## Exercise
Every line below that holds the word "funding" must be listed.

Start of Supplied records

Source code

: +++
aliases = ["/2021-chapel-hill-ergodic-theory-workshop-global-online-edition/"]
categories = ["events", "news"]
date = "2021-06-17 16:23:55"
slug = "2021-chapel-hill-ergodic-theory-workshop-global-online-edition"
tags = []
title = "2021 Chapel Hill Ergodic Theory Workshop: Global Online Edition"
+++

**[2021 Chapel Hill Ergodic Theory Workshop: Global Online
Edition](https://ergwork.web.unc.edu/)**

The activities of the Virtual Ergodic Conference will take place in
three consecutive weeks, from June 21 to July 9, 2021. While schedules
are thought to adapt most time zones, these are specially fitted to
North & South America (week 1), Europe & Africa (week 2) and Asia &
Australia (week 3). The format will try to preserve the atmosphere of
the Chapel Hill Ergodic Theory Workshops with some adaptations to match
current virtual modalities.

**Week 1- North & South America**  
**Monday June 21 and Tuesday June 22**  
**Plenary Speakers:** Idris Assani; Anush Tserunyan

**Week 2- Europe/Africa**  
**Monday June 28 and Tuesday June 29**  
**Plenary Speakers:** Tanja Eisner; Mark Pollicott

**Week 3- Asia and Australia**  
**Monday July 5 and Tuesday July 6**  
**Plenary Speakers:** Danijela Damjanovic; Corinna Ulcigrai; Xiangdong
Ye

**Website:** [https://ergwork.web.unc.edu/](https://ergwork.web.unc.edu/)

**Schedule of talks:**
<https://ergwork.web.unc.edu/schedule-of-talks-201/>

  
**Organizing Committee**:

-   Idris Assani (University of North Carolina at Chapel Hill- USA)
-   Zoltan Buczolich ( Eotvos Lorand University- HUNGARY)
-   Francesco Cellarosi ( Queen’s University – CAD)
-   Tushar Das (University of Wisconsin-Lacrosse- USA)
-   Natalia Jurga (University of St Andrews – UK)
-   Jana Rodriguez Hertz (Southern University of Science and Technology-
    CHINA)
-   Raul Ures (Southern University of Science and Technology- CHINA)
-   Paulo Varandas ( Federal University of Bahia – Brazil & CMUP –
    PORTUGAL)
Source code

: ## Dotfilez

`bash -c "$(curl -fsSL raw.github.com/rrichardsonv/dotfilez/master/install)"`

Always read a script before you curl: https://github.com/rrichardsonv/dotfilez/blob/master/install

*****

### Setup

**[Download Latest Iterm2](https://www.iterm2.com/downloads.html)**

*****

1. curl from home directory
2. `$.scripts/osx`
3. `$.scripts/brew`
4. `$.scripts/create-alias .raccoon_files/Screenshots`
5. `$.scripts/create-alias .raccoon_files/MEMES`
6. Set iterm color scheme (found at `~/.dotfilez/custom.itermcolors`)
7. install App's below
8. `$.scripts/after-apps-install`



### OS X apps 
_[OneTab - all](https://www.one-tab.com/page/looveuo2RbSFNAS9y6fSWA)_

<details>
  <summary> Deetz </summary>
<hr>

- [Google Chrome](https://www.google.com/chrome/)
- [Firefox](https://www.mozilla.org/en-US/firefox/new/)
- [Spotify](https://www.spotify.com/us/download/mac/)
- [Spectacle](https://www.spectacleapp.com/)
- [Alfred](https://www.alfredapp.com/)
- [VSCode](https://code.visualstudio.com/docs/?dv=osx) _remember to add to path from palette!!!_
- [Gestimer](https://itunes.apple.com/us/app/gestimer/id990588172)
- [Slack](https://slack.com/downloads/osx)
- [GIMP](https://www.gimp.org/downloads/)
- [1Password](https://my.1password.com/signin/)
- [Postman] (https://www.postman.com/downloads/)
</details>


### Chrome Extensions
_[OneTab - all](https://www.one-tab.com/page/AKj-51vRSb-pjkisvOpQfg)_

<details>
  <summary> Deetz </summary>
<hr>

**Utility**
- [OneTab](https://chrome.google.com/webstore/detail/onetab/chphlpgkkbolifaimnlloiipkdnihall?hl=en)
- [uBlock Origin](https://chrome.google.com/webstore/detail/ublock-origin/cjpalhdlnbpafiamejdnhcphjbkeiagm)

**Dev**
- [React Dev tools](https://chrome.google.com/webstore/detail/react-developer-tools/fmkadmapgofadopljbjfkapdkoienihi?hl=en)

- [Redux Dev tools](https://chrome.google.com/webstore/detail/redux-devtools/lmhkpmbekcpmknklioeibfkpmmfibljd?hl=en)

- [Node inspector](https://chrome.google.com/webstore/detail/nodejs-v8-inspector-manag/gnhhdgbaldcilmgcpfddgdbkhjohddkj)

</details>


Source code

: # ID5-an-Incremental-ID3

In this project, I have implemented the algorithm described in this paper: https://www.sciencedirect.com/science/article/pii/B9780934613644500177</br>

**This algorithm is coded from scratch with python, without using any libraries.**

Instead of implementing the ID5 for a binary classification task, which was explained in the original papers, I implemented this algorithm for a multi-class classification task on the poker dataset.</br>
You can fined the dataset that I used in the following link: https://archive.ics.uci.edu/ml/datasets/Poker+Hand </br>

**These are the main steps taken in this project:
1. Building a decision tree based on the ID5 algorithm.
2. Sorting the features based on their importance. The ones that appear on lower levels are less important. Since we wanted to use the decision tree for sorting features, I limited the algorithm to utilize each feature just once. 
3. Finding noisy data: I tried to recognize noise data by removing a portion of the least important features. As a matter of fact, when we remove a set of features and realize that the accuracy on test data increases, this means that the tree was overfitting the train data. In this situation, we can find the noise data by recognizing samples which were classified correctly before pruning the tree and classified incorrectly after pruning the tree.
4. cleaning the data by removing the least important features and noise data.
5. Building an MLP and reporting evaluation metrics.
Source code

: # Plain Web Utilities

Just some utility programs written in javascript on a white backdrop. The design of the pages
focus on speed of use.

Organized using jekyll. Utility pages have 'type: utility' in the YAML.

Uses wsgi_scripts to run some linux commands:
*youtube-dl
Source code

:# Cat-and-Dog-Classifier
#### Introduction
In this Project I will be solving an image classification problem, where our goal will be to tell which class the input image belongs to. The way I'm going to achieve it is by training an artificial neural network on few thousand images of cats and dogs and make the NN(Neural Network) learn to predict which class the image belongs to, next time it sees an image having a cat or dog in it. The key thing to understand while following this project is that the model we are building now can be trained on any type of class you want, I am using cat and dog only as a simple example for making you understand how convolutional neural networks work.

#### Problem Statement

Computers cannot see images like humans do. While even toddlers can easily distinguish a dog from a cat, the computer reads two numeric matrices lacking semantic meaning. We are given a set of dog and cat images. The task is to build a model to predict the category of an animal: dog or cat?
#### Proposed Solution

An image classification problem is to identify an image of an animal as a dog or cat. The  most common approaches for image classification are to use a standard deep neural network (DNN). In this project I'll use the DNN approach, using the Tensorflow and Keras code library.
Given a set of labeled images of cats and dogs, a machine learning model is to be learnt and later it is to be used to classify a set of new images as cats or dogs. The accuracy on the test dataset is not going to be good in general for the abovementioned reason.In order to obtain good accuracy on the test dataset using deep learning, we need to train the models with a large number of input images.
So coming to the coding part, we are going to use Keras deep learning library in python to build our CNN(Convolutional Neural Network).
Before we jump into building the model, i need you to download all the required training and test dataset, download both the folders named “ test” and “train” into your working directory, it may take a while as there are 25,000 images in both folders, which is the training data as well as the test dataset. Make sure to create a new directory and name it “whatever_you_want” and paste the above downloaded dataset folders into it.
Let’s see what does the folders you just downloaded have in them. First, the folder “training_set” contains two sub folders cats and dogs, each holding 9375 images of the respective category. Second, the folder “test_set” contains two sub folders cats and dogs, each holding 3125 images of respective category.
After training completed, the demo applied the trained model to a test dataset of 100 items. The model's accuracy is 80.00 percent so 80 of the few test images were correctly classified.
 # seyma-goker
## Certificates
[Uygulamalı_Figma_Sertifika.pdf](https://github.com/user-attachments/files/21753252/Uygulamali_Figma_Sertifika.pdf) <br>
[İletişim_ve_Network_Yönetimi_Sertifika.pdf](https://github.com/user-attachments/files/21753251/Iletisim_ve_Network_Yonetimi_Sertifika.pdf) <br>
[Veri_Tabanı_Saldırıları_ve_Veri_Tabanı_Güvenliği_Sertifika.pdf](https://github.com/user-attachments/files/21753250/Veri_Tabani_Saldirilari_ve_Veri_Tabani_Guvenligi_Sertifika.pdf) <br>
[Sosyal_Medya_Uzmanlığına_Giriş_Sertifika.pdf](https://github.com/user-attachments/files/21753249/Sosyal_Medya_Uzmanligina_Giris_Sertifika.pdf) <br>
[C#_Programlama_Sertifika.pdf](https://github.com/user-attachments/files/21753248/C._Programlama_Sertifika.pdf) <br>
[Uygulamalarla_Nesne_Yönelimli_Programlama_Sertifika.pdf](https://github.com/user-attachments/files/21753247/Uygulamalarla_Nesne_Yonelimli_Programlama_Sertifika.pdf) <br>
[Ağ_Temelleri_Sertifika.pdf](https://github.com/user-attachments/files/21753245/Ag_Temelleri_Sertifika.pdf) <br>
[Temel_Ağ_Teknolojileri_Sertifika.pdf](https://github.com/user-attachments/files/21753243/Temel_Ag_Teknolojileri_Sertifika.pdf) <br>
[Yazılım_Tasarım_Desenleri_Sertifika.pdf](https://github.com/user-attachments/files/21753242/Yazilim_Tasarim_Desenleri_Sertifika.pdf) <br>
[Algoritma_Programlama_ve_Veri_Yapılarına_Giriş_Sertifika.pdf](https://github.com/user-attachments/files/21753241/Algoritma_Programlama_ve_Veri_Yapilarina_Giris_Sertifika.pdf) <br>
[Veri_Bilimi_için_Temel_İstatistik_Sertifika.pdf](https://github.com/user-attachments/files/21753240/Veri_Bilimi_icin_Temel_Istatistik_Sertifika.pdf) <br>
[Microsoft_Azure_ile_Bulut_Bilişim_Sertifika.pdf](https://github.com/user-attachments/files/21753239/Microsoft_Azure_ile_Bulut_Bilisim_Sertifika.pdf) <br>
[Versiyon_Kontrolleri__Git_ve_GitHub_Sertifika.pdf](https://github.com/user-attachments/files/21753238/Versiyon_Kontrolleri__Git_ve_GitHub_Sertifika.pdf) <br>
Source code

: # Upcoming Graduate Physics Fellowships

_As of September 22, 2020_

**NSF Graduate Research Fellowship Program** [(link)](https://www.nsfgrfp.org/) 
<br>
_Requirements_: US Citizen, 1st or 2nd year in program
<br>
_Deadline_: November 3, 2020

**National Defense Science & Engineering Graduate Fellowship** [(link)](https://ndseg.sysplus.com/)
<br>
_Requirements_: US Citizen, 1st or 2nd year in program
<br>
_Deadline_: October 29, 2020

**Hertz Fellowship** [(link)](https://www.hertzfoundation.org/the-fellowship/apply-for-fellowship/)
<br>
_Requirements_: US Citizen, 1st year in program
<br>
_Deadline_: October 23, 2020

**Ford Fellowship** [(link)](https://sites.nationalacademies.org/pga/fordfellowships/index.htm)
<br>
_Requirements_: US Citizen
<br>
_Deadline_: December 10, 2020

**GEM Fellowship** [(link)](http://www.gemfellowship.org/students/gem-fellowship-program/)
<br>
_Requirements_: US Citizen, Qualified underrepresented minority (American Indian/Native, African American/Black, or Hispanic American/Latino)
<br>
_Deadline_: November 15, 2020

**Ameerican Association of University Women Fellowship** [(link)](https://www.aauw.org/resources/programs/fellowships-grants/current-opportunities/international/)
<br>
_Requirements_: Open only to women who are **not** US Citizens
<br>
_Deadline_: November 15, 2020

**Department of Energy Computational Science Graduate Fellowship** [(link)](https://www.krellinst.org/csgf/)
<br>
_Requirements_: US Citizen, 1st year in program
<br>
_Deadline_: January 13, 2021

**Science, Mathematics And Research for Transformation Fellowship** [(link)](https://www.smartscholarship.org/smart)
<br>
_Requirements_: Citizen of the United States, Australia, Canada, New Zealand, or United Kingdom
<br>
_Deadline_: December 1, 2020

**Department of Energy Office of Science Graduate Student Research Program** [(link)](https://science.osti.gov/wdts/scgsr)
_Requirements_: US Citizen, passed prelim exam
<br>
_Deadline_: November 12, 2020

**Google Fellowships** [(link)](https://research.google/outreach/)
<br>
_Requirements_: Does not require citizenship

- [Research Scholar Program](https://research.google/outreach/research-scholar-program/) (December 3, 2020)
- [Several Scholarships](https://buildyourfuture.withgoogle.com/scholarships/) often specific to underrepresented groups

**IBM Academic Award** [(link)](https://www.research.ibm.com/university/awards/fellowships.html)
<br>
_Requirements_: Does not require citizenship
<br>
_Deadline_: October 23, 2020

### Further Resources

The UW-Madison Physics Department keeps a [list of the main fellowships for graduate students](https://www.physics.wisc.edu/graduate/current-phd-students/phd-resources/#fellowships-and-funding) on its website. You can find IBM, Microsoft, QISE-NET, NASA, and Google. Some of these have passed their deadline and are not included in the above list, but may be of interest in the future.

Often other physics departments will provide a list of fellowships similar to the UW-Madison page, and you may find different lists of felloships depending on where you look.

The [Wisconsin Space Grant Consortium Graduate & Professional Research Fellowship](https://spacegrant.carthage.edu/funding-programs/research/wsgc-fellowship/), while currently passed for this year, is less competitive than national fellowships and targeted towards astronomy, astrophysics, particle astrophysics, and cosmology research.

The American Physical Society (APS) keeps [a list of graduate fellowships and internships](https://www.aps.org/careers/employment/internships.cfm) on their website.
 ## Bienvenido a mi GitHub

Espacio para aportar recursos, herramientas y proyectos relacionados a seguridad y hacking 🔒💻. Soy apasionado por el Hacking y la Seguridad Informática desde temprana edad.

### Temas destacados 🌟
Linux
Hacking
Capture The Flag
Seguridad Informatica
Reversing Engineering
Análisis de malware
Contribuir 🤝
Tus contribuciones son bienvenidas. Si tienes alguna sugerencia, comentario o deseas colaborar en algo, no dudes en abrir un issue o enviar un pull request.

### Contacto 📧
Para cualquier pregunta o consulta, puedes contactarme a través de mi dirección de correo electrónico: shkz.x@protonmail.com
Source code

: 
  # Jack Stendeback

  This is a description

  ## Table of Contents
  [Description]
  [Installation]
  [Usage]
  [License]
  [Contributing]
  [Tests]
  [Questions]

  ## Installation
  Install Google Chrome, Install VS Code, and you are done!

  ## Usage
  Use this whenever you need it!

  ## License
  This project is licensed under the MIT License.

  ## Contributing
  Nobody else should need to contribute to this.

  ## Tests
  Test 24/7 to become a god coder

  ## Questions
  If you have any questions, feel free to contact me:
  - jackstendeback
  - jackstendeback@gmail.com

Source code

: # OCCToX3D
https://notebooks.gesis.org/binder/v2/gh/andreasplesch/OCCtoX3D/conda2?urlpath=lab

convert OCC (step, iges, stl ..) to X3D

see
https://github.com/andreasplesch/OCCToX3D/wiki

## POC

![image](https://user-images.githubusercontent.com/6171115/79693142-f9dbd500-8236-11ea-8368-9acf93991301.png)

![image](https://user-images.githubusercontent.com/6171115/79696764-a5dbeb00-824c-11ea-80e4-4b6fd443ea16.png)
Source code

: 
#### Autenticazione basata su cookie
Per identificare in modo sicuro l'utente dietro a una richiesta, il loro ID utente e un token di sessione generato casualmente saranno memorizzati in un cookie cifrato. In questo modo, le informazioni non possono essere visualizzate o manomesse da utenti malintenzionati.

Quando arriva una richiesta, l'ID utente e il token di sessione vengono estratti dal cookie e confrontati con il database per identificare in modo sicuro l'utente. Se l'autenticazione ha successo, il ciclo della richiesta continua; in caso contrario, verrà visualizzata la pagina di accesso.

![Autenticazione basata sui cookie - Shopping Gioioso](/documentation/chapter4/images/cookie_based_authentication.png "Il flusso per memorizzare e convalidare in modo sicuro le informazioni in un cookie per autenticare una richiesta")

End of Supplied records

## Solution
The UW-Madison Physics Department keeps a [list of the main fellowships for graduate students](https://www.physics.wisc.edu/graduate/current-phd-students/phd-resources/#fellowships-and-funding) on its website. You can find IBM, Microsoft, QISE-NET, NASA, and Google. Some of these have passed their deadline and are not included in the above list, but may be of interest in the future.
The [Wisconsin Space Grant Consortium Graduate & Professional Research Fellowship](https://spacegrant.carthage.edu/funding-programs/research/wsgc-fellowship/), while currently passed for this year, is less competitive than national fellowships and targeted towards astronomy, astrophysics, particle astrophysics, and cosmology research.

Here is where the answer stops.